If the file size of an Excel file exceeds the specified criteria, we need to address the following:
For example, let’s consider two sheets:
As mentioned in the point above, we use SQL Views, which means the data originates from SQL tables.
Parent table:
Child table:
Now, the additional requirement is that if we are splitting data from the 3rd row of the Parent table, then its matching records from the Child table should be in the same number of files.
For instance, if we split the file into two txt files named “Parent_1.txt” and “Parent_2.txt,” the corresponding Child files should be “Child_1.txt” and “Child_2.txt.” This ensures that whatever Parent ID is present in “Parent_1.txt,” its matching Parent ID should also be present in “Child_1.txt.”
So, the output files look like:
Parent_1.txt
Parent_2.txt
Child_1.txt
Child_2.txt
Implementation:
To Make this possible we used Stored Procedures, Views, and ADF Pipeline.
Let’s begin with the Stored procedure logic:
SP_Parent_Child_Split
CREATE PROCEDURE [dbo].[SP_Parent_Child_Split] /* Below variables will fetch the values from ADF Pipeline*/ @offset INT, @next INT AS /*Below code will first truncate the table and then insert the data in batches, it means every time it will truncate the data in this table.
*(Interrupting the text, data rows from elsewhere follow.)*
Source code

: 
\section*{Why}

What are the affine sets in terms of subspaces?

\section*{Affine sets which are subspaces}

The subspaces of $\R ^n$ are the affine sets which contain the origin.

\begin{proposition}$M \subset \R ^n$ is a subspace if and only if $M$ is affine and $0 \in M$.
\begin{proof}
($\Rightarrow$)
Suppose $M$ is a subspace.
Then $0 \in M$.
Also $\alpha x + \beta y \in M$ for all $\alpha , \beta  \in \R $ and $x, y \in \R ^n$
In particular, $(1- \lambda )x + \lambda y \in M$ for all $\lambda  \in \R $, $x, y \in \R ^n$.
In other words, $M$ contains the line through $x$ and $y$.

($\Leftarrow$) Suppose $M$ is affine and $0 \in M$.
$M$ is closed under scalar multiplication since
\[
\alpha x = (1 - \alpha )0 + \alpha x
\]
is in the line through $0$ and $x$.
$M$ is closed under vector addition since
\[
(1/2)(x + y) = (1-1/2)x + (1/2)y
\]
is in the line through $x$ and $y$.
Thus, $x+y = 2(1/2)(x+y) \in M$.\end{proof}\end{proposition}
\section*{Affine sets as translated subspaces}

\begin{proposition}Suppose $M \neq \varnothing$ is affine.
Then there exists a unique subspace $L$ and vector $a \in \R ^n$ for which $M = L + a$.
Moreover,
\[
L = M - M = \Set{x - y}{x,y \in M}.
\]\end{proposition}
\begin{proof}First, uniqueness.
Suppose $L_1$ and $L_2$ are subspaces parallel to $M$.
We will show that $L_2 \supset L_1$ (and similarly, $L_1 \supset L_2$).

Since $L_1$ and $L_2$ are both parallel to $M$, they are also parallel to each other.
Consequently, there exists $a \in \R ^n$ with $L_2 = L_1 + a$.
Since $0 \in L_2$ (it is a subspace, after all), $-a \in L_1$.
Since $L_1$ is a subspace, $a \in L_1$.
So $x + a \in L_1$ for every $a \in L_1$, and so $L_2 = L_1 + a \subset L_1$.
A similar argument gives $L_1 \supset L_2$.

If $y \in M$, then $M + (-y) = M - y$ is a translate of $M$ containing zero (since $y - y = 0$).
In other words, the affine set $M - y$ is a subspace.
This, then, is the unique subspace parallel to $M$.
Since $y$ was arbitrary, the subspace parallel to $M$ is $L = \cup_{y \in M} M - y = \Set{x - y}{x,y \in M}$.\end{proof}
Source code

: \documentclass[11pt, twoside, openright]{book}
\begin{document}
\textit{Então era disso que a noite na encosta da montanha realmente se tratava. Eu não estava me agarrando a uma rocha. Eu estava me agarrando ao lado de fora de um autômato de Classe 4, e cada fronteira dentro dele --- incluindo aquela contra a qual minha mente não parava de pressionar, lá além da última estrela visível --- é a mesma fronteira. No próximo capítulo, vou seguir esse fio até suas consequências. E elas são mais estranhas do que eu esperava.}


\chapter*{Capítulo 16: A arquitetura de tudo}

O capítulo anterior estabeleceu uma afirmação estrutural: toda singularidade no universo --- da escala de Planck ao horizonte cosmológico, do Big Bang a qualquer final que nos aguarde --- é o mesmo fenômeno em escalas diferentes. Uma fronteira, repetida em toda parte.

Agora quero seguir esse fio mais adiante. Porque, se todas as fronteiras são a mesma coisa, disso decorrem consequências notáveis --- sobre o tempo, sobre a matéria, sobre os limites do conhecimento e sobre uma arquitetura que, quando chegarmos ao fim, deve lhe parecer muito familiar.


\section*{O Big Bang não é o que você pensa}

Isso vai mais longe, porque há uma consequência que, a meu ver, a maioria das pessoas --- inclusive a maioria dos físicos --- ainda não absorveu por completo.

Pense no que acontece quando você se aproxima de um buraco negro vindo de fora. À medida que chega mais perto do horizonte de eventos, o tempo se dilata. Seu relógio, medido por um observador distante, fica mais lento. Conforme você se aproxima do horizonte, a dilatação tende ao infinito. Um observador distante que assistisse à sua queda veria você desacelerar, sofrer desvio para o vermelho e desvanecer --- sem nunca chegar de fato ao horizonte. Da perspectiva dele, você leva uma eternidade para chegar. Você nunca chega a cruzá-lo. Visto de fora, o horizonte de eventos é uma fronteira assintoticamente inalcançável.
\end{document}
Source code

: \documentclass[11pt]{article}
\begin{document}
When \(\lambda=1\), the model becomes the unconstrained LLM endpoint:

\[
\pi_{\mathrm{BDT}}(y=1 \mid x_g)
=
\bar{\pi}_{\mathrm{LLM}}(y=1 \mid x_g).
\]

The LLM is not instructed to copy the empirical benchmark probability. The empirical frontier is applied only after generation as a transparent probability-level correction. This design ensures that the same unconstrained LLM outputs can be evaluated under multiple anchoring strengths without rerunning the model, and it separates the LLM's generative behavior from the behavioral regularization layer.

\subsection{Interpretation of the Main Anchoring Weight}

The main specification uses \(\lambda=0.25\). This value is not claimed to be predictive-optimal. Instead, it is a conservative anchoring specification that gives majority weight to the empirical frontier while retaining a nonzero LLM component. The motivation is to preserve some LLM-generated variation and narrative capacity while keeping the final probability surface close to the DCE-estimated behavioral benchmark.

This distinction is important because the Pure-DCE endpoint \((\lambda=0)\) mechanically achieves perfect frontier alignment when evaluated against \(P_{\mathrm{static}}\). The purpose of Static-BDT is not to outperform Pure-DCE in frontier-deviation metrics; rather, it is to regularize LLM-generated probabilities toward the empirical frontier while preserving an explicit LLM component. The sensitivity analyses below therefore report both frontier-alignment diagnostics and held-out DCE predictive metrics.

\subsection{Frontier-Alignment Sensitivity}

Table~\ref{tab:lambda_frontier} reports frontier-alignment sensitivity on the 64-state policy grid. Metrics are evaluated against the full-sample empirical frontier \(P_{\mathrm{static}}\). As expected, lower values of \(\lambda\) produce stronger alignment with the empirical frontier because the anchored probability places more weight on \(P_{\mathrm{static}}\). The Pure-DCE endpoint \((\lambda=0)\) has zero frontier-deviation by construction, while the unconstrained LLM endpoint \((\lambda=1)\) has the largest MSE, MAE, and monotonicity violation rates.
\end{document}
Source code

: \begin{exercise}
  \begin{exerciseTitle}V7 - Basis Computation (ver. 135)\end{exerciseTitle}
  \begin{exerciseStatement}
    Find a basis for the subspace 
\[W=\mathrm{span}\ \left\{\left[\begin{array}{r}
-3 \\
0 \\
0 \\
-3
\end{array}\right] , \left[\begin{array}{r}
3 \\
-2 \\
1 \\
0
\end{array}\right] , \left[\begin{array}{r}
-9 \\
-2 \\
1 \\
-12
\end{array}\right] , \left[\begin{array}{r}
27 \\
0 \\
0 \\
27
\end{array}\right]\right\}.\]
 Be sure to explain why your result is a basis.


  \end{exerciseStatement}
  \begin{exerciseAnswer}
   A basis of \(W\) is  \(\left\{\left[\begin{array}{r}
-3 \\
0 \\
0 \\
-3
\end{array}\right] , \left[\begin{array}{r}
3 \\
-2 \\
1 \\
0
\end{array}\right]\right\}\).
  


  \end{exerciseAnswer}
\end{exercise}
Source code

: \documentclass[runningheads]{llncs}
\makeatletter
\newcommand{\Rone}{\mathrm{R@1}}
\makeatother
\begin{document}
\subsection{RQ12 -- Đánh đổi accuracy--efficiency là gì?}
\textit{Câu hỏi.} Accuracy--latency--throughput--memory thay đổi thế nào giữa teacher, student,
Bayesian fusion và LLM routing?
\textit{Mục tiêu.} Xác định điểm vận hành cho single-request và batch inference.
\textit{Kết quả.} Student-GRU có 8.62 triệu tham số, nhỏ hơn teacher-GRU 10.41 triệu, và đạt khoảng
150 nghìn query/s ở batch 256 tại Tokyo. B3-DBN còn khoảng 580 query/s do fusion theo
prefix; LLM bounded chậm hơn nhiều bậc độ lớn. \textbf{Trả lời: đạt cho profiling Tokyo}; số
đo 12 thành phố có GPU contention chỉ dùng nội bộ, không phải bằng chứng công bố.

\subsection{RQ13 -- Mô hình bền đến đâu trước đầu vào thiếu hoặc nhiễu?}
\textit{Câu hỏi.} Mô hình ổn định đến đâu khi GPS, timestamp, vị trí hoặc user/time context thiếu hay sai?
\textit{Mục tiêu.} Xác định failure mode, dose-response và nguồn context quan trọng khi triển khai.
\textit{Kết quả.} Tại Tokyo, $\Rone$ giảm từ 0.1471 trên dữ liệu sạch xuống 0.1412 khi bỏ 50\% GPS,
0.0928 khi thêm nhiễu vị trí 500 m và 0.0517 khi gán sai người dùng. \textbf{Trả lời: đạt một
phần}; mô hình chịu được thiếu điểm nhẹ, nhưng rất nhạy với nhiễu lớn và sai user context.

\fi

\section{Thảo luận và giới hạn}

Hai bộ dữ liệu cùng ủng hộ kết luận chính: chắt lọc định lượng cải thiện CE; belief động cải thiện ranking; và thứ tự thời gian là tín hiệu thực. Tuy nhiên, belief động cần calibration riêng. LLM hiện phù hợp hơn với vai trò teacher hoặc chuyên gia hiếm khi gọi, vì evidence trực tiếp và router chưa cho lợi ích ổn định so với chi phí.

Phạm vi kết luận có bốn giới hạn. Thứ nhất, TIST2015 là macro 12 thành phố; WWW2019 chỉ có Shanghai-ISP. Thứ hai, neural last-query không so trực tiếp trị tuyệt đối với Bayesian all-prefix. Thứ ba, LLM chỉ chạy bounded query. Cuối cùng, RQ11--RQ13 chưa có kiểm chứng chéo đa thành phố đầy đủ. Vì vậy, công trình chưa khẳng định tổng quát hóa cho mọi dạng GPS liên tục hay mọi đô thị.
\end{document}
For example, we have 100 rows in Parent table, and we wanted to create two files so it will first insert 1 to 50 rows in this table in first iteration and then truncate this table and insert new data starting from 51 to 100. Note –Please create Parent_Splitting table same as Parent table first*/ TRUNCATE TABLE Parent_Splitting INSERT INTO Parent_Splitting SELECT DISTINCT P.[Parent_ID] AS ‘Parent ID’ /* Here we used Inner join because we need matching records in both Parent and Child in every part of files*/ FROM Parent P INNER JOIN vw_Child C ON C.Parent_ID=P.Parent_ID /* To use OFFSET ROWS, FETCH NEXT ROWS ONLY we must have to use ORDER BY CLUESE within it. OFFSET will start the fetching records from the given number of row and FETCH NEXT ROWS ONLY take the rows till the given number only. */ ORDER BY Parent_ID ASC OFFSET @offset ROWS FETCH NEXT @next ROWS ONLY GO
Views Logic:
vw_Parent:
CREATE VIEW [dbo].[vw_Parent] AS /* This will select data from Parent_Splitting table each time iteration run this will contains new records */ SELECT * FROM Parent_Splitting GO
vw_Child:
CREATE VIEW [dbo].[vwBOM_LSMW_Item] AS SELECT DISTINCT C.[Parent_ID] AS ‘Parent ID’ , C.[Child_ID] AS ‘Child ID’ FROM Child C
The following image (Image 1) shows ADF Pipeline activities to generate split txt files.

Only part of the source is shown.